- Opening Delimiter -

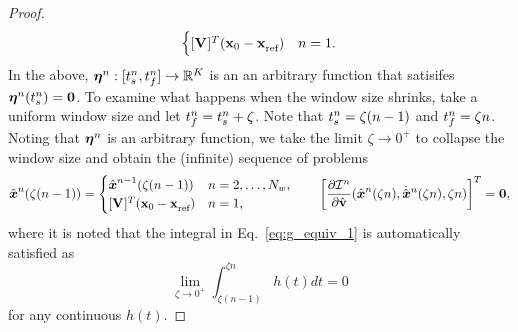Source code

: \begin{proof}
\begin{equation*}
\begin{cases}
[\mathbf {V}^{}]^T( {{\mathbf{x}}_0} - \mathbf{x}_\text{ref}^{}) & n=1. \end{cases}  
\end{equation*}
In the above, $\boldsymbol \eta^{n}: [t_s^{n},t_f^{n}] \rightarrow \mathbb{R}^{K}$ is an an arbitrary function that satisifes $\boldsymbol \eta^{n}(t_s^{n}) = \boldsymbol 0$. 
To examine what happens when the window size shrinks, take a uniform window size and let $t_f^{n} = t_s^{n} + \zeta$. Note that $t_s^{n} = \zeta (n-1)$ and $t_f^{n} = \zeta n$. %
Noting that $\boldsymbol \eta^{n}$ is an arbitrary function, we take the limit $\zeta \rightarrow 0^+$ to collapse the window size and obtain the (infinite) sequence of problems
\begin{equation*}
 \genstateArg{n}{\zeta(n-1)} = 
\begin{cases}
\genstate^{n-1}(\zeta(n-1)) & n=2,\ldots,\nslabs,\\
\genstateIC & n=1, \end{cases} \qquad
\bigg[ \frac{\partial \minintegrandArg{n}}{\partial \genstateyDiscreteDot}(\genstateArg{n}{\zeta n},\genstateDotArg{n}{\zeta n},\zeta n) \bigg]^T= \boldsymbol 0,
\end{equation*}
where it is noted that the integral in Eq.~\eqref{eq:g_equiv_1} is automatically satisfied as
 \begin{equation*}
\lim_{\zeta \rightarrow 0^+}  \int_{\zeta (n-1)}^{\zeta n} h(t) dt = 0
\end{equation*}
for any continuous $h(t)$.

\end{proof}
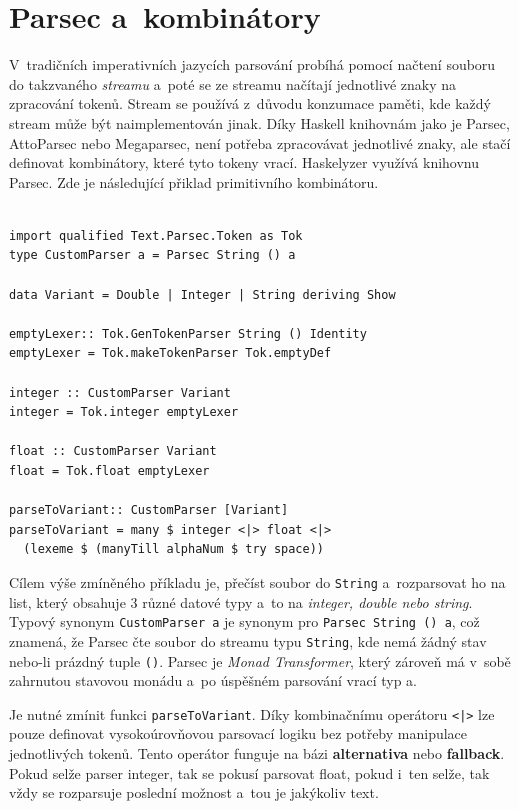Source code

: \documentclass[male, czech]{kithesis}
\newenvironment{code}{\captionsetup{type=listing}}{}
\newcommand{\haskellInline}[1]{\colorbox{gray!10}{\texttt{#1}}}
\begin{document}
\section{Parsec a~kombinátory}

V~tradičních imperativních jazycích parsování probíhá pomocí načtení souboru 
do takzvaného \textit{streamu}
a~poté se ze streamu načítají jednotlivé znaky na zpracování tokenů. 
Stream se používá z~důvodu konzumace paměti, 
kde každý stream může být naimplementován jinak.
Díky Haskell knihovnám jako je Parsec, 
AttoParsec nebo Megaparsec,
není potřeba zpracovávat jednotlivé znaky, 
ale stačí definovat kombinátory, 
které tyto tokeny vrací. 
Haskelyzer využívá knihovnu Parsec. 
Zde je následující přiklad primitivního kombinátoru.

\begin{code}
\begin{verbatim}

import qualified Text.Parsec.Token as Tok
type CustomParser a = Parsec String () a

data Variant = Double | Integer | String deriving Show

emptyLexer:: Tok.GenTokenParser String () Identity
emptyLexer = Tok.makeTokenParser Tok.emptyDef

integer :: CustomParser Variant 
integer = Tok.integer emptyLexer 

float :: CustomParser Variant 
float = Tok.float emptyLexer 

parseToVariant:: CustomParser [Variant]
parseToVariant = many $ integer <|> float <|> 
  (lexeme $ (manyTill alphaNum $ try space))

\end{verbatim}
\end{code}

Cílem výše zmíněného příkladu je, 
přečíst soubor do \haskellInline{String} 
a~rozparsovat ho na list, 
který obsahuje 3 různé datové typy 
a~to na \textit{integer, double nebo string}.
Typový synonym \haskellInline{CustomParser a} 
je synonym pro \haskellInline{Parsec String () a},
což znamená, 
že Parsec čte soubor do streamu typu \haskellInline{String}, 
kde nemá žádný stav nebo-li prázdný tuple \haskellInline{()}. 
Parsec je \textit{Monad Transformer},
který zároveň má v~sobě zahrnutou stavovou monádu
a~po úspěšném parsování vrací typ a. 

Je nutné zmínit funkci \haskellInline{parseToVariant}. 
Díky kombinačnímu operátoru \haskellInline{<|>} 
lze pouze definovat vysokoúrovňovou parsovací logiku bez potřeby manipulace jednotlivých tokenů. 
Tento operátor funguje na bázi \textbf{alternativa} nebo
\textbf{fallback}. 
Pokud selže parser integer, 
tak se pokusí parsovat float, 
pokud i~ten selže, 
tak vždy se rozparsuje poslední možnost
a~tou je jakýkoliv text.
\end{document}
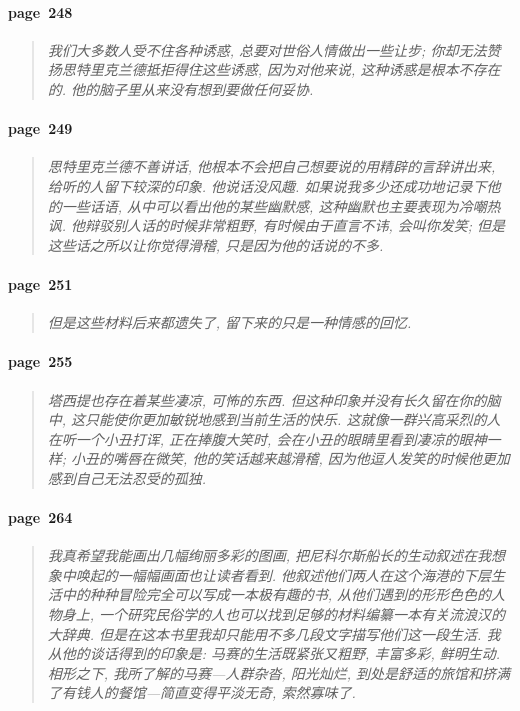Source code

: \paragraph*{page~248}
\begin{quotation}
    \itshape
    我们大多数人受不住各种诱惑, 总要对世俗人情做出一些让步; 你却无法赞扬思特里克兰德抵拒得住这些诱惑, 因为对他来说, 这种诱惑是根本不存在的. 他的脑子里从来没有想到要做任何妥协. 
\end{quotation}

\paragraph*{page~249}
\begin{quotation}
    \itshape
    思特里克兰德不善讲话, 他根本不会把自己想要说的用精辟的言辞讲出来, 给听的人留下较深的印象. 他说话没风趣. 如果说我多少还成功地记录下他的一些话语, 从中可以看出他的某些幽默感, 这种幽默也主要表现为冷嘲热讽. 他辩驳别人话的时候非常粗野, 有时候由于直言不讳, 会叫你发笑; 但是这些话之所以让你觉得滑稽, 只是因为他的话说的不多. 
\end{quotation}

\paragraph*{page~251}
\begin{quotation}
    \itshape
    但是这些材料后来都遗失了, 留下来的只是一种情感的回忆. 
\end{quotation}

\paragraph*{page~255}
\begin{quotation}
    \itshape
    塔西提也存在着某些凄凉, 可怖的东西. 但这种印象并没有长久留在你的脑中, 这只能使你更加敏锐地感到当前生活的快乐. 这就像一群兴高采烈的人在听一个小丑打诨, 正在捧腹大笑时, 会在小丑的眼睛里看到凄凉的眼神一样; 小丑的嘴唇在微笑, 他的笑话越来越滑稽, 因为他逗人发笑的时候他更加感到自己无法忍受的孤独. 
\end{quotation}

\paragraph*{page~264}
\begin{quotation}
    \itshape
    我真希望我能画出几幅绚丽多彩的图画, 把尼科尔斯船长的生动叙述在我想象中唤起的一幅幅画面也让读者看到. 他叙述他们两人在这个海港的下层生活中的种种冒险完全可以写成一本极有趣的书, 从他们遇到的形形色色的人物身上, 一个研究民俗学的人也可以找到足够的材料编纂一本有关流浪汉的大辞典. 但是在这本书里我却只能用不多几段文字描写他们这一段生活. 我从他的谈话得到的印象是: 马赛的生活既紧张又粗野, 丰富多彩, 鲜明生动. 相形之下, 我所了解的马赛---人群杂沓, 阳光灿烂, 到处是舒适的旅馆和挤满了有钱人的餐馆---简直变得平淡无奇, 索然寡味了. 
\end{quotation}

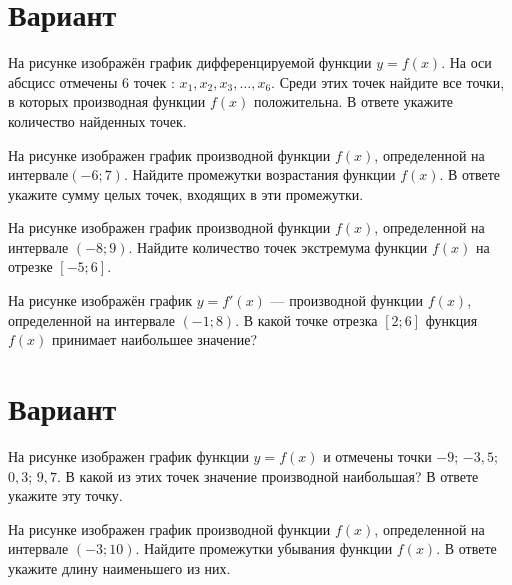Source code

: \newpage\section{Вариант}\begin{taskBN}{1}
На рисунке изображён график дифференцируемой функции $y=f(x)$. На оси абсцисс отмечены 6 точек : $x_1, x_2, x_3, \dots, x_6$. Среди этих точек найдите все точки, в которых производная функции $f(x)$ положительна. В ответе укажите количество найденных точек.
\end{taskBN}

\begin{taskBN}{2}
На рисунке изображен график производной функции $f(x)$, определенной на интервале$(-6; 7)$. Найдите промежутки возрастания функции $f(x)$. В ответе укажите сумму целых точек, входящих в эти промежутки.
\end{taskBN}

\begin{taskBN}{3}
На рисунке изображен график производной функции $f(x)$, определенной на интервале $(-8;9)$. Найдите количество точек экстремума функции $f(x)$ на отрезке $[-5;6]$.
\end{taskBN}

\begin{taskBN}{4}
На рисунке изображён график $y=f'(x)$ — производной функции $f(x)$, определенной на интервале $(-1;8)$. В какой точке отрезка $[2; 6]$ функция $f(x)$ принимает наибольшее значение?
\end{taskBN}

\newpage\section{Вариант}\begin{taskBN}{1}
На рисунке изображен график функции $y=f(x)$ и отмечены точки $-9$; $-3,5$; $0,3$; $9,7$. В какой из этих точек значение производной наибольшая? В ответе укажите эту точку. 
\end{taskBN}

\begin{taskBN}{2}
На рисунке изображен график производной функции $f(x)$, определенной на интервале $(-3;10)$. Найдите промежутки убывания функции $f(x)$. В ответе укажите длину наименьшего из них.
\end{taskBN}

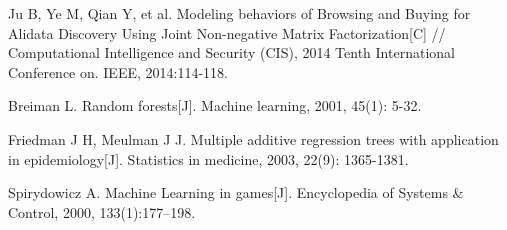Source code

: \documentclass{llncs}
\begin{document}
\begin{thebibliography}{12}
	Ju B, Ye M, Qian Y, et al. Modeling behaviors of Browsing and Buying for Alidata Discovery Using Joint Non-negative Matrix Factorization[C]
	// Computational Intelligence and Security (CIS), 2014 Tenth International Conference on. IEEE, 2014:114-118.
	
	Breiman L. Random forests[J]. Machine learning, 2001, 45(1): 5-32.
	
	Friedman J H, Meulman J J. Multiple additive regression trees with application
	in epidemiology[J]. Statistics in medicine, 2003, 22(9): 1365-1381.
	
	Spirydowicz A. Machine Learning in games[J]. Encyclopedia of Systems \& Control, 2000, 133(1):177–198.
	
\end{thebibliography}
\end{document}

- Closing Delimiter -

◆ TASK TO CARRY OUT
Hand back the exact lines from the start of the entries to the line with "h(t) dt = 0", both ends kept and pictures left out.

◆ EXERCISE ANSWER
Source code

: \begin{proof}
\begin{equation*}
\begin{cases}
[\mathbf {V}^{}]^T( {{\mathbf{x}}_0} - \mathbf{x}_\text{ref}^{}) & n=1. \end{cases}  
\end{equation*}
In the above, $\boldsymbol \eta^{n}: [t_s^{n},t_f^{n}] \rightarrow \mathbb{R}^{K}$ is an an arbitrary function that satisifes $\boldsymbol \eta^{n}(t_s^{n}) = \boldsymbol 0$. 
To examine what happens when the window size shrinks, take a uniform window size and let $t_f^{n} = t_s^{n} + \zeta$. Note that $t_s^{n} = \zeta (n-1)$ and $t_f^{n} = \zeta n$. %
Noting that $\boldsymbol \eta^{n}$ is an arbitrary function, we take the limit $\zeta \rightarrow 0^+$ to collapse the window size and obtain the (infinite) sequence of problems
\begin{equation*}
 \genstateArg{n}{\zeta(n-1)} = 
\begin{cases}
\genstate^{n-1}(\zeta(n-1)) & n=2,\ldots,\nslabs,\\
\genstateIC & n=1, \end{cases} \qquad
\bigg[ \frac{\partial \minintegrandArg{n}}{\partial \genstateyDiscreteDot}(\genstateArg{n}{\zeta n},\genstateDotArg{n}{\zeta n},\zeta n) \bigg]^T= \boldsymbol 0,
\end{equation*}
where it is noted that the integral in Eq.~\eqref{eq:g_equiv_1} is automatically satisfied as
 \begin{equation*}
\lim_{\zeta \rightarrow 0^+}  \int_{\zeta (n-1)}^{\zeta n} h(t) dt = 0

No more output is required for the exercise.